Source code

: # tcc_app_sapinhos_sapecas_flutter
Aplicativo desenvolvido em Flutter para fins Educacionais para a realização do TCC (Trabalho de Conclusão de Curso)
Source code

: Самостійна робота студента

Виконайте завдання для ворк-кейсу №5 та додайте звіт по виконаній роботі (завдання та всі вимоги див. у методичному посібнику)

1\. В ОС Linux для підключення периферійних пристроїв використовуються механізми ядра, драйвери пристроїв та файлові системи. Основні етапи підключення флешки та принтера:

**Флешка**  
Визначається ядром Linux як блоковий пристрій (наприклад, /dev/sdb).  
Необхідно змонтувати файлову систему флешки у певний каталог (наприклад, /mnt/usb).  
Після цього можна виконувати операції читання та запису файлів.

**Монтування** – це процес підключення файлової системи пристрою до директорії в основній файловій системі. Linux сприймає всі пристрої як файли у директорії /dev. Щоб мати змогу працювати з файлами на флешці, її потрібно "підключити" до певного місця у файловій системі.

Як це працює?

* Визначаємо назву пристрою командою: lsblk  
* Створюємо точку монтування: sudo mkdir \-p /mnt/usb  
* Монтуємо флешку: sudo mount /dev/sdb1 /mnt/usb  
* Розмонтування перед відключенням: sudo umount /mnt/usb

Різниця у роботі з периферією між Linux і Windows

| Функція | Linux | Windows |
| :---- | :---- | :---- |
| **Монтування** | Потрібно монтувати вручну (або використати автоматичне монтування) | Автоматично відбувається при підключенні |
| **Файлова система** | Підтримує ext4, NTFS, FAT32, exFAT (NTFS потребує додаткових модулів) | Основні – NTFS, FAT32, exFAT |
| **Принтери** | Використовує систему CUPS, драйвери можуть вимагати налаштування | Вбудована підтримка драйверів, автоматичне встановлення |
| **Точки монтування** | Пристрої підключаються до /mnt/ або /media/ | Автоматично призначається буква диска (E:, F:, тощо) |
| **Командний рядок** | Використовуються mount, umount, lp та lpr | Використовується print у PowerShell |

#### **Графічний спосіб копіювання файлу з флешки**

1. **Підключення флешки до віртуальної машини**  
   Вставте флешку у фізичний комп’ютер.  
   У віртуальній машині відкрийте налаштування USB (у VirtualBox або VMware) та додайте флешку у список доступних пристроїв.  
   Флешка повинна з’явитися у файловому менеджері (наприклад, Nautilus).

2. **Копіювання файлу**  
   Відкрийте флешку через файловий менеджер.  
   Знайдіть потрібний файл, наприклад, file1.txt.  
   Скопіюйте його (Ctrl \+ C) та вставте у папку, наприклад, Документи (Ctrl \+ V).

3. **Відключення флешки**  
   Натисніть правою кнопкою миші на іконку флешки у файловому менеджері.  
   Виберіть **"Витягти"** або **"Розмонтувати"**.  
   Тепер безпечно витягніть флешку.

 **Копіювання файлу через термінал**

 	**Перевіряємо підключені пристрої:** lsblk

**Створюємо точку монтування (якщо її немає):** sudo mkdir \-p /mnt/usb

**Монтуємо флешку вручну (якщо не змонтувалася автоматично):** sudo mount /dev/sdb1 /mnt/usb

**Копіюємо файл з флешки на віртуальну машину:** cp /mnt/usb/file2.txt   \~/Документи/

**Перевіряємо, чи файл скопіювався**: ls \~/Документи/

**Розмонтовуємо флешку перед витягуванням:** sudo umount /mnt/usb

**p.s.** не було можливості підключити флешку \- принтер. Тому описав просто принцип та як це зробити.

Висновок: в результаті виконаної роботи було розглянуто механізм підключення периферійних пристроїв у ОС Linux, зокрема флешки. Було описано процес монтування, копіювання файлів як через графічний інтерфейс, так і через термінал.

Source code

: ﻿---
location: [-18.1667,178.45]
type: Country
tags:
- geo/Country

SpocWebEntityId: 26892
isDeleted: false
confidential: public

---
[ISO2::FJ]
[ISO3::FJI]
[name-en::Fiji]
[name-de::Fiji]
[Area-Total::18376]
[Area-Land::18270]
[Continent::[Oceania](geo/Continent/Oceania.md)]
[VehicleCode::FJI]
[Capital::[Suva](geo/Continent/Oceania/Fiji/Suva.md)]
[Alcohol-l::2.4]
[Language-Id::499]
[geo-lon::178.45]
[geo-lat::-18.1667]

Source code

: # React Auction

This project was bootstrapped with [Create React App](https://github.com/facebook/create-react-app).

───

In the listing above, locate the line containing "#### **Графічний спосіб" and the line containing "# React Auction". Transcribe those two lines and everything between them, exactly as written.

#### **Графічний спосіб копіювання файлу з флешки**

1. **Підключення флешки до віртуальної машини**  
   Вставте флешку у фізичний комп’ютер.  
   У віртуальній машині відкрийте налаштування USB (у VirtualBox або VMware) та додайте флешку у список доступних пристроїв.  
   Флешка повинна з’явитися у файловому менеджері (наприклад, Nautilus).

2. **Копіювання файлу**  
   Відкрийте флешку через файловий менеджер.  
   Знайдіть потрібний файл, наприклад, file1.txt.  
   Скопіюйте його (Ctrl \+ C) та вставте у папку, наприклад, Документи (Ctrl \+ V).

3. **Відключення флешки**  
   Натисніть правою кнопкою миші на іконку флешки у файловому менеджері.  
   Виберіть **"Витягти"** або **"Розмонтувати"**.  
   Тепер безпечно витягніть флешку.

 **Копіювання файлу через термінал**

 	**Перевіряємо підключені пристрої:** lsblk

**Створюємо точку монтування (якщо її немає):** sudo mkdir \-p /mnt/usb

**Монтуємо флешку вручну (якщо не змонтувалася автоматично):** sudo mount /dev/sdb1 /mnt/usb

**Копіюємо файл з флешки на віртуальну машину:** cp /mnt/usb/file2.txt   \~/Документи/

**Перевіряємо, чи файл скопіювався**: ls \~/Документи/

**Розмонтовуємо флешку перед витягуванням:** sudo umount /mnt/usb

**p.s.** не було можливості підключити флешку \- принтер. Тому описав просто принцип та як це зробити.

Висновок: в результаті виконаної роботи було розглянуто механізм підключення периферійних пристроїв у ОС Linux, зокрема флешки. Було описано процес монтування, копіювання файлів як через графічний інтерфейс, так і через термінал.

Source code

: ﻿---
location: [-18.1667,178.45]
type: Country
tags:
- geo/Country

SpocWebEntityId: 26892
isDeleted: false
confidential: public

---
[ISO2::FJ]
[ISO3::FJI]
[name-en::Fiji]
[name-de::Fiji]
[Area-Total::18376]
[Area-Land::18270]
[Continent::[Oceania](geo/Continent/Oceania.md)]
[VehicleCode::FJI]
[Capital::[Suva](geo/Continent/Oceania/Fiji/Suva.md)]
[Alcohol-l::2.4]
[Language-Id::499]
[geo-lon::178.45]
[geo-lat::-18.1667]

Source code

: # React Auction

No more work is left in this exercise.